» **EXERCISE**: Write out only the final part of the records below. It begins with the line that contains "- Books to read: 8" and ends with the last line.
┏━━
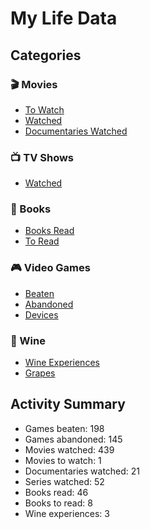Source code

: # My Life Data

## Categories

### 🎬 Movies
- [To Watch](data/movies/movies_to_watch.csv)
- [Watched](data/movies/movies_watched.csv)
- [Documentaries Watched](data/documentaries/documentaries_watched.csv)

### 📺 TV Shows
- [Watched](data/tv-series/series_watched.csv)

### 📖 Books
- [Books Read](data/books/books_read.csv)
- [To Read](data/books/to_read.csv)

### 🎮 Video Games
- [Beaten](data/games/games_beaten.csv)
- [Abandoned](data/games/games_abandoned.csv)
- [Devices](data/games/devices.csv)

### 🍷 Wine
- [Wine Experiences](data/wine/wine_experiences.csv)
- [Grapes](data/wine/README.md)

## Activity Summary

<!-- activity-summary-start -->
- Games beaten: 198
- Games abandoned: 145
- Movies watched: 439
- Movies to watch: 1
- Documentaries watched: 21
- Series watched: 52
- Books read: 46
- Books to read: 8
- Wine experiences: 3
<!-- activity-summary-end -->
┗━━
» **WRITTEN ANSWER**:
- Books to read: 8
- Wine experiences: 3
<!-- activity-summary-end -->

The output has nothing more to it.